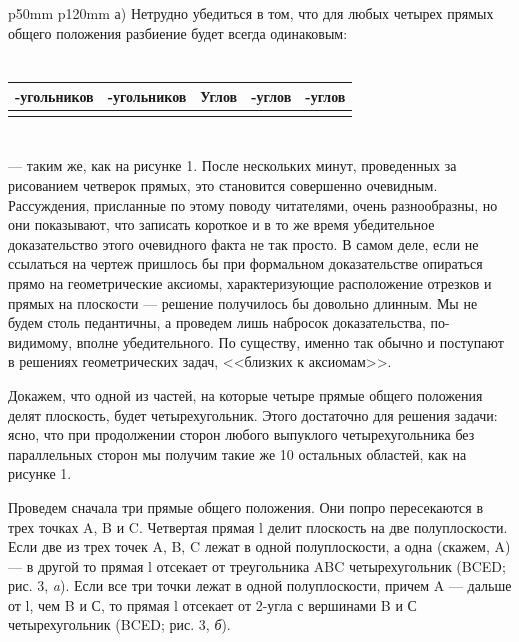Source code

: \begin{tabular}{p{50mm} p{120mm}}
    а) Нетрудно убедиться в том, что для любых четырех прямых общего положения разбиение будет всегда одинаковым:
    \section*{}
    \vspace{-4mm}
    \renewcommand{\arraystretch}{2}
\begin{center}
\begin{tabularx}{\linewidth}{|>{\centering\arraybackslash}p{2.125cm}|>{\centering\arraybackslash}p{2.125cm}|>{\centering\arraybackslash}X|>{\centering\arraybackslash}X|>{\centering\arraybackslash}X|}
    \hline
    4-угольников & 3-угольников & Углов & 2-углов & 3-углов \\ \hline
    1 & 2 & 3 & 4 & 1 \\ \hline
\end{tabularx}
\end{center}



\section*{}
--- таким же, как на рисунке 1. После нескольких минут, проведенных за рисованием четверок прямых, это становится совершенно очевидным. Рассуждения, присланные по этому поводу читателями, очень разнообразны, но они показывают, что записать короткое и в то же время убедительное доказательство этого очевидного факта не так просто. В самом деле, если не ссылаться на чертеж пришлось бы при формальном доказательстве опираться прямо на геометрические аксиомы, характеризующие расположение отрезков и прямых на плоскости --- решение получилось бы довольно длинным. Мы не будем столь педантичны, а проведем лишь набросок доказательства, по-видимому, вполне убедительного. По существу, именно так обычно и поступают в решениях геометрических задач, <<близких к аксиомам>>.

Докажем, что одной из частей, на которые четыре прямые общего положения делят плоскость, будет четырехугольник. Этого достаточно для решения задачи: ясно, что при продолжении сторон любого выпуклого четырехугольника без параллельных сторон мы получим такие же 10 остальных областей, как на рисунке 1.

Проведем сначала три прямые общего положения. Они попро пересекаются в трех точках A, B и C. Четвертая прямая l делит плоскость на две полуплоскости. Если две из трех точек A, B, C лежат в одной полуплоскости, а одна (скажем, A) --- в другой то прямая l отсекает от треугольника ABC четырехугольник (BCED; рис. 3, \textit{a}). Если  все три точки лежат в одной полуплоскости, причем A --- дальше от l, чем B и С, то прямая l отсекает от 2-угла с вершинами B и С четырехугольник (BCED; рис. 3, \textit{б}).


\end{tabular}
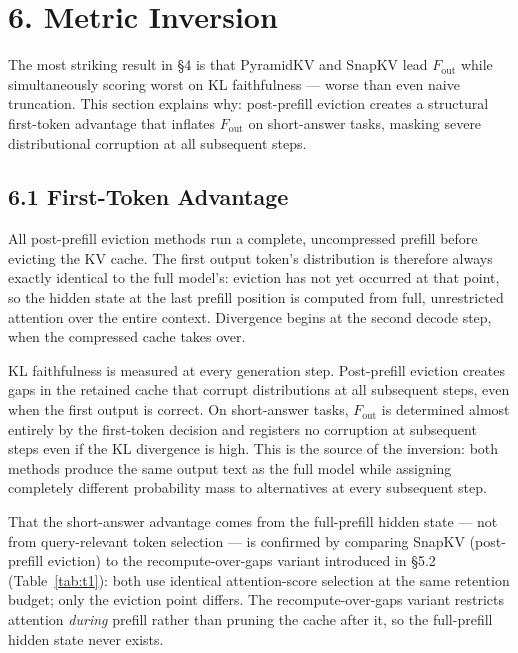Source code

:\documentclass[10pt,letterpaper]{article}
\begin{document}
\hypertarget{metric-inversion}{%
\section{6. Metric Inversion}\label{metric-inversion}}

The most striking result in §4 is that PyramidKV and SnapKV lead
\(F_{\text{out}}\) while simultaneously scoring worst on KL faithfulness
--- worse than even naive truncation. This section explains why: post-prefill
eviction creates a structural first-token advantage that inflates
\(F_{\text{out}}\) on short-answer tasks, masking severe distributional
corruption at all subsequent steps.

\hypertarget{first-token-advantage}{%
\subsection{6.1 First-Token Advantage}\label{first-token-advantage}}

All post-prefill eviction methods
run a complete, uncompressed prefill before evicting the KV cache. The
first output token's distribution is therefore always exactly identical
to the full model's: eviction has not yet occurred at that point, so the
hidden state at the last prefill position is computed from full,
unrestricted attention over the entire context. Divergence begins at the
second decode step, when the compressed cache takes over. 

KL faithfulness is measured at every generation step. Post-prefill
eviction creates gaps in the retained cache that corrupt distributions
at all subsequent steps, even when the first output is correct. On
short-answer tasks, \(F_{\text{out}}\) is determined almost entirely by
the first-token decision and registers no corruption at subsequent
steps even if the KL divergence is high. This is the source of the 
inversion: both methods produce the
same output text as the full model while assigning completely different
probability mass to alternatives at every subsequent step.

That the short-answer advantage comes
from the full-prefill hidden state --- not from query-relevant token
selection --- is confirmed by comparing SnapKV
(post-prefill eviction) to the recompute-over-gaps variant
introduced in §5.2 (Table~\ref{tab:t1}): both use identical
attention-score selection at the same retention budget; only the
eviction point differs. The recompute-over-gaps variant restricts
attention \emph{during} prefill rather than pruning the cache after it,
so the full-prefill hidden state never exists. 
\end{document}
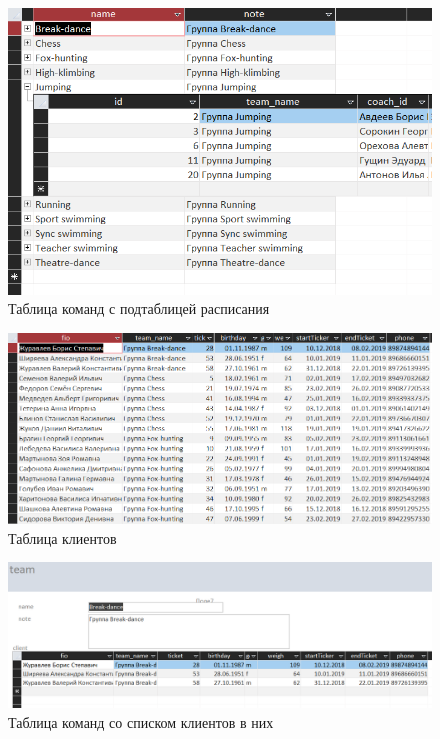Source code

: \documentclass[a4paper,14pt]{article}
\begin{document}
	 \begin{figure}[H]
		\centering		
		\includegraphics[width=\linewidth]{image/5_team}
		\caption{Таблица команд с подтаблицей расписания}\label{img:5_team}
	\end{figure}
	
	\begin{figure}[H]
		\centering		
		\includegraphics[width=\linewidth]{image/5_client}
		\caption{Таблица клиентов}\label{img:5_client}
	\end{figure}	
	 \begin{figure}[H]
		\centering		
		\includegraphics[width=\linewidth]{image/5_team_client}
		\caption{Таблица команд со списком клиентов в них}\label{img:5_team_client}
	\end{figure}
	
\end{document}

--- --- ---

TASK DIRECTIONS
Please copy, exactly and with nothing else, the lines above beginning at the line that has "run a complete, uncompressed" and ending with the line that has "eviction point differs.".

TASK SOLUTION
run a complete, uncompressed prefill before evicting the KV cache. The
first output token's distribution is therefore always exactly identical
to the full model's: eviction has not yet occurred at that point, so the
hidden state at the last prefill position is computed from full,
unrestricted attention over the entire context. Divergence begins at the
second decode step, when the compressed cache takes over. 

KL faithfulness is measured at every generation step. Post-prefill
eviction creates gaps in the retained cache that corrupt distributions
at all subsequent steps, even when the first output is correct. On
short-answer tasks, \(F_{\text{out}}\) is determined almost entirely by
the first-token decision and registers no corruption at subsequent
steps even if the KL divergence is high. This is the source of the 
inversion: both methods produce the
same output text as the full model while assigning completely different
probability mass to alternatives at every subsequent step.

That the short-answer advantage comes
from the full-prefill hidden state --- not from query-relevant token
selection --- is confirmed by comparing SnapKV
(post-prefill eviction) to the recompute-over-gaps variant
introduced in §5.2 (Table~\ref{tab:t1}): both use identical
attention-score selection at the same retention budget; only the
eviction point differs. The recompute-over-gaps variant restricts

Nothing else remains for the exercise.